Pese a todo, Cataluña mantenía su protagonismo, y cuando se elaboró la notable Constitución de 1978, participó plenamente. Su redacción estuvo a cargo de siete representantes, dos de los cuales eran catalanes: Miquel Roca, del Partido Democrático por Cataluña y Jordi Solé Tura del Partido Socialista Unido de Cataluña. La Constitución se ratificó en un plebiscito con el 87,8% de los votos, promedio superado en Cataluña, donde votó la ratificación del 91%.

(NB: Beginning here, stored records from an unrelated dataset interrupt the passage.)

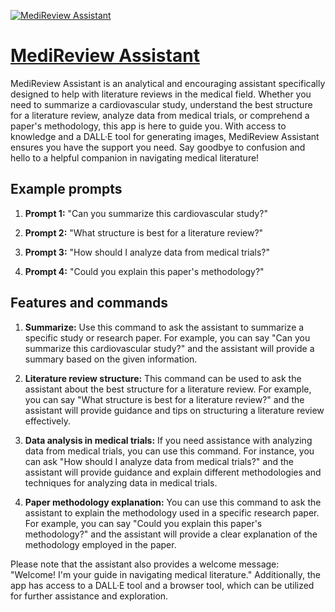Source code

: [![MediReview Assistant](https://files.oaiusercontent.com/file-U7bE0hcUGtoIHo4O9azudDwB?se=2123-10-19T05%3A28%3A12Z&sp=r&sv=2021-08-06&sr=b&rscc=max-age%3D31536000%2C%20immutable&rscd=attachment%3B%20filename%3D98b29434-4fc3-4c08-a79b-500faf90d0e0.png&sig=3Q8wvsLIDHs5AV2ObgglA/8nK%2BRNoaDohw%2BjbM8H4qM%3D)](https://chat.openai.com/g/g-sD4YVcJDj-medireview-assistant)

# [MediReview Assistant](https://chat.openai.com/g/g-sD4YVcJDj-medireview-assistant)

MediReview Assistant is an analytical and encouraging assistant specifically designed to help with literature reviews in the medical field. Whether you need to summarize a cardiovascular study, understand the best structure for a literature review, analyze data from medical trials, or comprehend a paper's methodology, this app is here to guide you. With access to knowledge and a DALL·E tool for generating images, MediReview Assistant ensures you have the support you need. Say goodbye to confusion and hello to a helpful companion in navigating medical literature!

## Example prompts

1. **Prompt 1:** "Can you summarize this cardiovascular study?"

2. **Prompt 2:** "What structure is best for a literature review?"

3. **Prompt 3:** "How should I analyze data from medical trials?"

4. **Prompt 4:** "Could you explain this paper's methodology?"

## Features and commands

1. **Summarize:** Use this command to ask the assistant to summarize a specific study or research paper. For example, you can say "Can you summarize this cardiovascular study?" and the assistant will provide a summary based on the given information.

2. **Literature review structure:** This command can be used to ask the assistant about the best structure for a literature review. For example, you can say "What structure is best for a literature review?" and the assistant will provide guidance and tips on structuring a literature review effectively.

3. **Data analysis in medical trials:** If you need assistance with analyzing data from medical trials, you can use this command. For instance, you can ask "How should I analyze data from medical trials?" and the assistant will provide guidance and explain different methodologies and techniques for analyzing data in medical trials.

4. **Paper methodology explanation:** You can use this command to ask the assistant to explain the methodology used in a specific research paper. For example, you can say "Could you explain this paper's methodology?" and the assistant will provide a clear explanation of the methodology employed in the paper.

Please note that the assistant also provides a welcome message: "Welcome! I'm your guide in navigating medical literature." Additionally, the app has access to a DALL·E tool and a browser tool, which can be utilized for further assistance and exploration.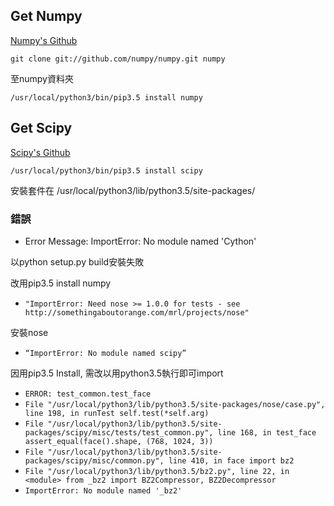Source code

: ## Get Numpy

[Numpy's Github](https://github.com/numpy/numpy "https://github.com/numpy/numpy")

`git clone git://github.com/numpy/numpy.git numpy`

至numpy資料夾

`/usr/local/python3/bin/pip3.5 install numpy`

## Get Scipy

[Scipy's Github](https://github.com/scipy/scipy)

`/usr/local/python3/bin/pip3.5 install scipy`


安裝套件在 /usr/local/python3/lib/python3.5/site-packages/

### 錯誤

- Error Message: ImportError: No module named 'Cython'

以python setup.py build安裝失敗

改用pip3.5 install numpy

- `"ImportError: Need nose >= 1.0.0 for tests - see http://somethingaboutorange.com/mrl/projects/nose" `

安裝nose

- `“ImportError: No module named scipy” `

因用pip3.5 Install, 需改以用python3.5執行即可import

-  `ERROR: test_common.test_face`
-  `File "/usr/local/python3/lib/python3.5/site-packages/nose/case.py", line 198, in runTest self.test(*self.arg)`
-  `File "/usr/local/python3/lib/python3.5/site-packages/scipy/misc/tests/test_common.py", line 168, in test_face assert_equal(face().shape, (768, 1024, 3))`
-  `File "/usr/local/python3/lib/python3.5/site-packages/scipy/misc/common.py", line 410, in face import bz2`
-  `File "/usr/local/python3/lib/python3.5/bz2.py", line 22, in <module> from _bz2 import BZ2Compressor, BZ2Decompressor`
-  `ImportError: No module named '_bz2'`



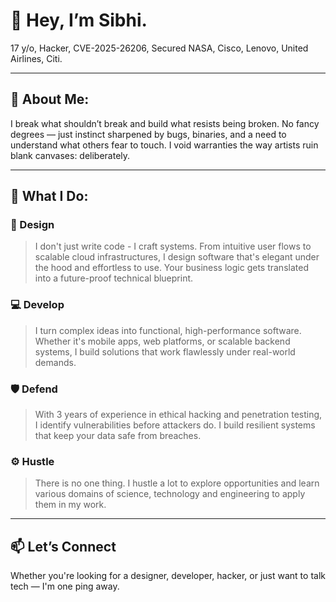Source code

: # 👋 Hey, I’m Sibhi.
17 y/o, Hacker, CVE-2025-26206, Secured NASA, Cisco, Lenovo, United Airlines, Citi.

---

## 🚀 About Me:

I break what shouldn’t break and build what resists being broken. No fancy degrees — just instinct sharpened by bugs, binaries, and a need to understand what others fear to touch. I void warranties the way artists ruin blank canvases: deliberately.

---

## 💼 What I Do:

### 🎨 Design
> I don't just write code - I craft systems. From intuitive user flows to scalable cloud infrastructures, I design software that's elegant under the hood and effortless to use. Your business logic gets translated into a future-proof technical blueprint.

### 💻 Develop
> I turn complex ideas into functional, high-performance software. Whether it's mobile apps, web platforms, or scalable backend systems, I build solutions that work flawlessly under real-world demands.

### 🛡️ Defend
> With 3 years of experience in ethical hacking and penetration testing, I identify vulnerabilities before attackers do. I build resilient systems that keep your data safe from breaches.

### ⚙️ Hustle
> There is no one thing. I hustle a lot to explore opportunities and learn various domains of science, technology and engineering to apply them in my work.

---

## 📫 Let’s Connect

Whether you're looking for a designer, developer, hacker, or just want to talk tech — I'm one ping away.
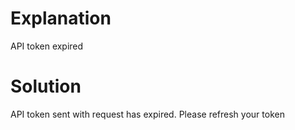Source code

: # Explanation
API token expired

# Solution
API token sent with request has expired. Please refresh your token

Esta circunstancia es fundamental, porque demuestra que Cataluña no solo es parte de España desde hace 500 años sino que, en este tramo contemporáneo de la historia, lo ha sido por expresa voluntad y con el protagonismo que corresponde a quien es parte sustancial del Estado español. Esto hace total y absolutamente sin sentido hablar del principio de autodeterminación de los pueblos, derecho a ejercer por quienes están sojuzgados por una potencia colonial extranjera.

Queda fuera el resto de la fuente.